Comparing the results above to Tables 4, 5 and 6 in Athanasopoulos et al. we get exact matches for the mean absolute percentage error (MAPE) of the Naive forecasts, but not for any other rows. It is expected that the methods for ARIMA, ETS and Theta forecasts in the current forecast package differ slightly from the methods used in the 2011 article. However, I don’t have an explanation for why the mean absolute scaled error estimates above for the naive forecasts don’t match those in the 2011 article.
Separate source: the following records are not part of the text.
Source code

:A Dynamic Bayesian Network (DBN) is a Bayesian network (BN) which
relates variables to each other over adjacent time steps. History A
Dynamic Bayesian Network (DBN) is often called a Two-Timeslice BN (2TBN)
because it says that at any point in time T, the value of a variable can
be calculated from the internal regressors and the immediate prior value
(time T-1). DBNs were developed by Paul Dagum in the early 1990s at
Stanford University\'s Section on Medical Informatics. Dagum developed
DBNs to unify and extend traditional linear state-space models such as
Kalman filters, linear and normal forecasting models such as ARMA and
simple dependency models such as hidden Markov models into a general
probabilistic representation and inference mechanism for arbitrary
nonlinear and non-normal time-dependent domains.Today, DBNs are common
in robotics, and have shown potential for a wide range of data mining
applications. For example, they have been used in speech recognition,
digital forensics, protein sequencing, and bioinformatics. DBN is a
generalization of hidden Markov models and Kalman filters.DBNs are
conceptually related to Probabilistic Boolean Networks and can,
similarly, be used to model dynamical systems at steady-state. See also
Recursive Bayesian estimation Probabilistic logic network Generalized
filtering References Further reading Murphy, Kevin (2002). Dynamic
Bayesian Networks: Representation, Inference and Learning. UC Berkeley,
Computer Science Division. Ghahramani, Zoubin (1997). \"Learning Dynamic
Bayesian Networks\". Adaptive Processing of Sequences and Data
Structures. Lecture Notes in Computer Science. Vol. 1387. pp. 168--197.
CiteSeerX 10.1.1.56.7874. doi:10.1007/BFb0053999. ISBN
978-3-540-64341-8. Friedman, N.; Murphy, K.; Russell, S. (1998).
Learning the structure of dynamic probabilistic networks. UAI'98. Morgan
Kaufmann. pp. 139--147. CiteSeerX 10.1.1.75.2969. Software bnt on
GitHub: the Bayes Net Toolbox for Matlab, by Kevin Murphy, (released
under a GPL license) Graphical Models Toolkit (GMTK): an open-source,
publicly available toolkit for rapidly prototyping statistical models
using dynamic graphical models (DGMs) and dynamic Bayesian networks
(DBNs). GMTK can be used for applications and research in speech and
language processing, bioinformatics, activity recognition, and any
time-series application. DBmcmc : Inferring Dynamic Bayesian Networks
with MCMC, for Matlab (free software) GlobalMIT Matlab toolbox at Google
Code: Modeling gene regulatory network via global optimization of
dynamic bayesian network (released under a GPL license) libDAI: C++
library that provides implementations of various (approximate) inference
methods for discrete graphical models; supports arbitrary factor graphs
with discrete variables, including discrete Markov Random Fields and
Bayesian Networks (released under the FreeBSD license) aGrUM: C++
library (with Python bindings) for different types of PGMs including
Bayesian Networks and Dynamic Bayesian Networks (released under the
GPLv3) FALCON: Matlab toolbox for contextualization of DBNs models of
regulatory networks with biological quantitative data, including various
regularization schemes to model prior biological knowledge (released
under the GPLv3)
The numbers I obtain are slightly highter than the published numbers; obviously there is a small difference in how MASE is being calculated (my code above uses forecast::accuracy() with the default values). I’m confident the data is identical because of the exact match of the MAPE values of all three sets of naive forecasts (there is less discretion in exactly how to measure MAPE).